[Stored data]
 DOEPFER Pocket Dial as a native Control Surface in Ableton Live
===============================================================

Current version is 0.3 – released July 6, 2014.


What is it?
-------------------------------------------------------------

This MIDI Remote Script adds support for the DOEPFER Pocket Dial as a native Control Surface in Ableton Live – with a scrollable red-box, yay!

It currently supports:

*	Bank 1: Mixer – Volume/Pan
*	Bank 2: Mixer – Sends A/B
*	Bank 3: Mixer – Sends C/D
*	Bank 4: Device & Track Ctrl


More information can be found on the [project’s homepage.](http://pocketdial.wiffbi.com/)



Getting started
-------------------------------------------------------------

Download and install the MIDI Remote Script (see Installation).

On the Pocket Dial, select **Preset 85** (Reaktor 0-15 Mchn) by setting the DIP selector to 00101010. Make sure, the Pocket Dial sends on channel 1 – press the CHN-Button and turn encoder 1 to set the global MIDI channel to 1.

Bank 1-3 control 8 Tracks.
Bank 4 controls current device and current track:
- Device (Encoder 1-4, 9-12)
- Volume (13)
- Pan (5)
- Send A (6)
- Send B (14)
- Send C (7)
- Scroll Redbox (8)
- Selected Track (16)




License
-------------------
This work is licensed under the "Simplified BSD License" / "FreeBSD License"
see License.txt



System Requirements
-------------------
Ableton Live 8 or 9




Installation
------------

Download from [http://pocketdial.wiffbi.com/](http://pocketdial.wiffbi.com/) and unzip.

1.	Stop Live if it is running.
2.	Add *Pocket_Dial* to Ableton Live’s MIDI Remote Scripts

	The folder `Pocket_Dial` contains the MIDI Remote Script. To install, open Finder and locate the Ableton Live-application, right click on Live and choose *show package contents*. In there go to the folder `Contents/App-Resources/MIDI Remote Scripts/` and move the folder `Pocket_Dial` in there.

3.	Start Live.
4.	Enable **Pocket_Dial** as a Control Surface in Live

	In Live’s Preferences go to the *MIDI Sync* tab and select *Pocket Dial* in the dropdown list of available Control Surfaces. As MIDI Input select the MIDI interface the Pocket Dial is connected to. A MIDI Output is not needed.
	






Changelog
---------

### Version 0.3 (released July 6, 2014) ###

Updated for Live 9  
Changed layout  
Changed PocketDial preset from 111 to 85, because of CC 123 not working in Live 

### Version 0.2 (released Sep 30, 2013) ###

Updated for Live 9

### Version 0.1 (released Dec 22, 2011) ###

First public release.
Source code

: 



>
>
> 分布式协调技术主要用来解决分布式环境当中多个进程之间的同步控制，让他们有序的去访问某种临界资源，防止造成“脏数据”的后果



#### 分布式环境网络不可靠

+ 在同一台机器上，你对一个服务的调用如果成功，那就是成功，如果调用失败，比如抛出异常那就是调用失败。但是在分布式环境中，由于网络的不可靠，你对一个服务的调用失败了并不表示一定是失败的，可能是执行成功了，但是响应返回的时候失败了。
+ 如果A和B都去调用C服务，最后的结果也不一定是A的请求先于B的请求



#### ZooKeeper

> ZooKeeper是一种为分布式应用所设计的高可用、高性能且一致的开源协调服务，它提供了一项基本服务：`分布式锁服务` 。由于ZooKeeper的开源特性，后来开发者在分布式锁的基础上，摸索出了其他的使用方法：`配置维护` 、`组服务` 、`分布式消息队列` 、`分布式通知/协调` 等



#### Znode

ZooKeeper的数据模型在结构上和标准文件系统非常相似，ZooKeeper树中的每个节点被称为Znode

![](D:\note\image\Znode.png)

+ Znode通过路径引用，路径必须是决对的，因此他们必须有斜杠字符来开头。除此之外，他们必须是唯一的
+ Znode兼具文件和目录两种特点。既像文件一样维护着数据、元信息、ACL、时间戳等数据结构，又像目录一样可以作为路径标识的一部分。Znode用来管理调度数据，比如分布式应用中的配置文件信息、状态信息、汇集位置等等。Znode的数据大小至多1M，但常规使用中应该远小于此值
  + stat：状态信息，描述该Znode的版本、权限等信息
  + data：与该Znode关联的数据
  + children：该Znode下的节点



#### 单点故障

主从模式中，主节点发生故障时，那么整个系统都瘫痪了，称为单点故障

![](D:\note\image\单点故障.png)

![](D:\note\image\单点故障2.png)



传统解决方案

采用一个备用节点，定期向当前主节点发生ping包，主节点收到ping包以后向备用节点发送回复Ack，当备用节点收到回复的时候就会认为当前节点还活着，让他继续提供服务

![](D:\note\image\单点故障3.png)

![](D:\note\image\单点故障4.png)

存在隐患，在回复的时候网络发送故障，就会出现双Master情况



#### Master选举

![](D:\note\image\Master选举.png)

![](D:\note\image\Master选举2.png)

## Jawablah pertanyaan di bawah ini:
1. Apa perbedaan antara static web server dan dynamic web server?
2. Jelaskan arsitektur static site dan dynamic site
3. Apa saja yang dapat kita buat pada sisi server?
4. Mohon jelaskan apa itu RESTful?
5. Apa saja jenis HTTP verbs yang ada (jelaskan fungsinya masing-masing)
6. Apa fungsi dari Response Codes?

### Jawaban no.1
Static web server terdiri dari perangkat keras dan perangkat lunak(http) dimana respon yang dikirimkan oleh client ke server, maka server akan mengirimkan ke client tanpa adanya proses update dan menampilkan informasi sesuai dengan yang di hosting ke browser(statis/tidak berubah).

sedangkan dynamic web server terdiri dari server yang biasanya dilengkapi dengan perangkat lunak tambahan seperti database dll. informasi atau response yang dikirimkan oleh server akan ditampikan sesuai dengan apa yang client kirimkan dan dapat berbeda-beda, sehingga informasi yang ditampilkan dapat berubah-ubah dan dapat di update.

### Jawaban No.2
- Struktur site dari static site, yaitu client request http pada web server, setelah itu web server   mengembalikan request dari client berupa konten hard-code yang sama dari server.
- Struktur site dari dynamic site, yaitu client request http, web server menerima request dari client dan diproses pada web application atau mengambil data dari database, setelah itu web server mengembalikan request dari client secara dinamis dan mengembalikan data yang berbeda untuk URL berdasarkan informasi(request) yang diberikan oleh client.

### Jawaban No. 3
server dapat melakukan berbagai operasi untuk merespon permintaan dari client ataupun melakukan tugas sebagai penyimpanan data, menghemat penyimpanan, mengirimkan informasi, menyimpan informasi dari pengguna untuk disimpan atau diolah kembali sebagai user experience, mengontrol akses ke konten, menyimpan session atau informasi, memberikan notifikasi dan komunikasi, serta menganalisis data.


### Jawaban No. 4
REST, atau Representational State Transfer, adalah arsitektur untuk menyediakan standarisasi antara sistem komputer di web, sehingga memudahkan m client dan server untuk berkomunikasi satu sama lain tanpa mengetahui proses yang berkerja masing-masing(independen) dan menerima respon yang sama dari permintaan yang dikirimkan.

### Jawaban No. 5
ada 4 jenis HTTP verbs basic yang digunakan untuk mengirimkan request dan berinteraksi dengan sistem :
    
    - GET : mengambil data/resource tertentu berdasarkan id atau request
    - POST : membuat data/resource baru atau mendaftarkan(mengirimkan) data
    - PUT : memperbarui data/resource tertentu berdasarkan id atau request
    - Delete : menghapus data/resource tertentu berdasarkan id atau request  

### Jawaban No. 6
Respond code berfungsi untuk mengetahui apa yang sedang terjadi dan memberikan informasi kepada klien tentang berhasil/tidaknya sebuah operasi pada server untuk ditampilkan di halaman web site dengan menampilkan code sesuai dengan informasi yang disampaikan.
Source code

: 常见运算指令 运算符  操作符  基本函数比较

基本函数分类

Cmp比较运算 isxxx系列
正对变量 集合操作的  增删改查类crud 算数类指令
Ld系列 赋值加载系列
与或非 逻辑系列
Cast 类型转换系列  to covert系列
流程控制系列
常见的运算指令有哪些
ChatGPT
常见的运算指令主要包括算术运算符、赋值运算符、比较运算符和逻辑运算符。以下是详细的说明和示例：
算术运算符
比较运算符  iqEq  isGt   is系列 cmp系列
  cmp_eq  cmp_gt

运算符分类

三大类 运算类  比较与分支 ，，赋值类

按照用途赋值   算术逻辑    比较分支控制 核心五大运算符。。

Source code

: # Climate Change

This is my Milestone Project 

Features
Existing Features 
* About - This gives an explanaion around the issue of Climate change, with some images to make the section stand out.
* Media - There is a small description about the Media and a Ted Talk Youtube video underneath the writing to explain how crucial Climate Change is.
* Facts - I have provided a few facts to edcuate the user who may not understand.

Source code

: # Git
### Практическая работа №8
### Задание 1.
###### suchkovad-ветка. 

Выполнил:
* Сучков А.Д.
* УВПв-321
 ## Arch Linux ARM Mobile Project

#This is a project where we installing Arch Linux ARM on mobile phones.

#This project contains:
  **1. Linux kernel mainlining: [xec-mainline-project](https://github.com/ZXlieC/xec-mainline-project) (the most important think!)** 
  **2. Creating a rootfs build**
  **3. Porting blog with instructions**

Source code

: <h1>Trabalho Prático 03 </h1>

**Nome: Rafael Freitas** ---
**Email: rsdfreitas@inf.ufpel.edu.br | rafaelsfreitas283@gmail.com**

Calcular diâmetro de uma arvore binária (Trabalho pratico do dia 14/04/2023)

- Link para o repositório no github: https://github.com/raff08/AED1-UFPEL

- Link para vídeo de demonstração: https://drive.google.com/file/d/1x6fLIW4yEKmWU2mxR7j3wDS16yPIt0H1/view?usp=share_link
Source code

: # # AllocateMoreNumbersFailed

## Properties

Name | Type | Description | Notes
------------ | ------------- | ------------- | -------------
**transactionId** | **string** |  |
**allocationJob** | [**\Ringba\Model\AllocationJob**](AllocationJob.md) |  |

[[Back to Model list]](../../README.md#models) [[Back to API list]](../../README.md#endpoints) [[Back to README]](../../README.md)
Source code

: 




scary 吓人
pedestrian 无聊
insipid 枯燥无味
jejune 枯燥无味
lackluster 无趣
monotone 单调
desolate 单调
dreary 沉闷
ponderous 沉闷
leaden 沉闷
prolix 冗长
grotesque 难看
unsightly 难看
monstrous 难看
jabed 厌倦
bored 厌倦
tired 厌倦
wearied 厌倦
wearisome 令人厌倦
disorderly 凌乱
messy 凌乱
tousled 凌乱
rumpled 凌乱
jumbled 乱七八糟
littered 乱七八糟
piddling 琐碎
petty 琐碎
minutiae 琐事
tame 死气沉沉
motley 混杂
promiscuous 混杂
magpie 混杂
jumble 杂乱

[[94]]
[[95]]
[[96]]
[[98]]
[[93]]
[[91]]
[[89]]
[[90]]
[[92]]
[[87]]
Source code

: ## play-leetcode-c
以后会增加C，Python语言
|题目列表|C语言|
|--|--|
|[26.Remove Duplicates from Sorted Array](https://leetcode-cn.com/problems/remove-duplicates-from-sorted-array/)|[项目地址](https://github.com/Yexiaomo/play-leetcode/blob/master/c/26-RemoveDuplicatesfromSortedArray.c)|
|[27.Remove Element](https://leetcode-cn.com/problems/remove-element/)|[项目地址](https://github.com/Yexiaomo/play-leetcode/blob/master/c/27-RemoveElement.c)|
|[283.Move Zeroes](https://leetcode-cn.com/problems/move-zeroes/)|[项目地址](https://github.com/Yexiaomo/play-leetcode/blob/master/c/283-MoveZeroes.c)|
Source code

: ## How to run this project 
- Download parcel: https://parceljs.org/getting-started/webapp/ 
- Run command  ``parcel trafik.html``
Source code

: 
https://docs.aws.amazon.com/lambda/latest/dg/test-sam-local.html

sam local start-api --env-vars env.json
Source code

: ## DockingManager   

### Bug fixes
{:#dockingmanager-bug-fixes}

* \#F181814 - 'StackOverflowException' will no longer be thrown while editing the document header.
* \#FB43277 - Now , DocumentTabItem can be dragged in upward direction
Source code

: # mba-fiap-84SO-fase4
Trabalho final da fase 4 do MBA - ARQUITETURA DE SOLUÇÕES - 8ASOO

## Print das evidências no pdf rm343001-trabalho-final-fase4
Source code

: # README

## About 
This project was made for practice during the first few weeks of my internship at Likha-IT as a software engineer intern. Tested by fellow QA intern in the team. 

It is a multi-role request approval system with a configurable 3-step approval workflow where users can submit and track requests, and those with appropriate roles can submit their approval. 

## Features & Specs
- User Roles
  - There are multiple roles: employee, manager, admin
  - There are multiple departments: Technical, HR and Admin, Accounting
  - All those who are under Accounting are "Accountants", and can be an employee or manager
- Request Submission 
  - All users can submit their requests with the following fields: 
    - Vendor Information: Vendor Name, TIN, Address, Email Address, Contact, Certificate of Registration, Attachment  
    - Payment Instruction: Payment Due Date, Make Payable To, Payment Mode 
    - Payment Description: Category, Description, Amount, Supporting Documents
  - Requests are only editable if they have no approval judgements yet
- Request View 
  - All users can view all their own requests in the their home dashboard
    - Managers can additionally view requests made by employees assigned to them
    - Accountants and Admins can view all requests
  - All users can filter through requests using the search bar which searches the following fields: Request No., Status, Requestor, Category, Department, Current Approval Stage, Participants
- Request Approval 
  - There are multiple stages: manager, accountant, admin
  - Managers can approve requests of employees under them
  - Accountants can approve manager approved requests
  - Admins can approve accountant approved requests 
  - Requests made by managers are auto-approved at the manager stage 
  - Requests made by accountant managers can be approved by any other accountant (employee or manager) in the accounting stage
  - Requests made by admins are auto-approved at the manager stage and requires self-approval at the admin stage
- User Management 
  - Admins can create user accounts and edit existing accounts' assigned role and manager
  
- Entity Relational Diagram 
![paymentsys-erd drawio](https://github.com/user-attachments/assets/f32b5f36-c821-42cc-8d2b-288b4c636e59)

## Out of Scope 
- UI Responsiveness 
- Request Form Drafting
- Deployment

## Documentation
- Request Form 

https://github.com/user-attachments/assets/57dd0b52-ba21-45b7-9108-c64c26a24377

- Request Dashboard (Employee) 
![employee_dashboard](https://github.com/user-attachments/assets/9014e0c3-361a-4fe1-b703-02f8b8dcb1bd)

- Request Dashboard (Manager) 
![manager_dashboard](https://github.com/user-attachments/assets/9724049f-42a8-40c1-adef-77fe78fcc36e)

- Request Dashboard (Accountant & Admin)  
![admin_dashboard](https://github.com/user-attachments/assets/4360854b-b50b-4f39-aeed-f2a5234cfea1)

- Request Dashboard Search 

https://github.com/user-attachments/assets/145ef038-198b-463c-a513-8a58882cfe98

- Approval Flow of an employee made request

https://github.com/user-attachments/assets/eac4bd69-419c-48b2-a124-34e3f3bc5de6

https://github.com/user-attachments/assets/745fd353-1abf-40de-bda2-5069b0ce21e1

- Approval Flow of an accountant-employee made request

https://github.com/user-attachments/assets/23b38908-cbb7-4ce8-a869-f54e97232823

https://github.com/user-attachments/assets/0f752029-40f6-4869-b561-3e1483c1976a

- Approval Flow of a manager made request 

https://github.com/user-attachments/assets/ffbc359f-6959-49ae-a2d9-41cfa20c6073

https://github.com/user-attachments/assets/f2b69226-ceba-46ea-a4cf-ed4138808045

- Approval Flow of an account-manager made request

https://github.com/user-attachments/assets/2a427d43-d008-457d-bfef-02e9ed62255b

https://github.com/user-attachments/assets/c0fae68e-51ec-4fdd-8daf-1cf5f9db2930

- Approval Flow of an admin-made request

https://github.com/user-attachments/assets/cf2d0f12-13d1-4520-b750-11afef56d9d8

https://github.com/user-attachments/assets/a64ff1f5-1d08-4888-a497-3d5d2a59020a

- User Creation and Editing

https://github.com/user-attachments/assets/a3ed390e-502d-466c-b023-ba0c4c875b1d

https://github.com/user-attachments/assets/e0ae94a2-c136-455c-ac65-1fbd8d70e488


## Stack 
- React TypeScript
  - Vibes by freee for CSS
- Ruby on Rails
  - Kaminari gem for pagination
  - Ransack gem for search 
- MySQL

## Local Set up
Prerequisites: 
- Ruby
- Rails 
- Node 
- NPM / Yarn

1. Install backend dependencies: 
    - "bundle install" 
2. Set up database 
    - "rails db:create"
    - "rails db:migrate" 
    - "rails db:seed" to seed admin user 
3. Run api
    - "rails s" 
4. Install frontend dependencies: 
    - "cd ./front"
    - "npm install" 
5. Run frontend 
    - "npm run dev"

→ **Work instructions**
Look through the entries, and return every line that the word "html" appears in.

→ **Result below**
- Run command  ``parcel trafik.html``
https://docs.aws.amazon.com/lambda/latest/dg/test-sam-local.html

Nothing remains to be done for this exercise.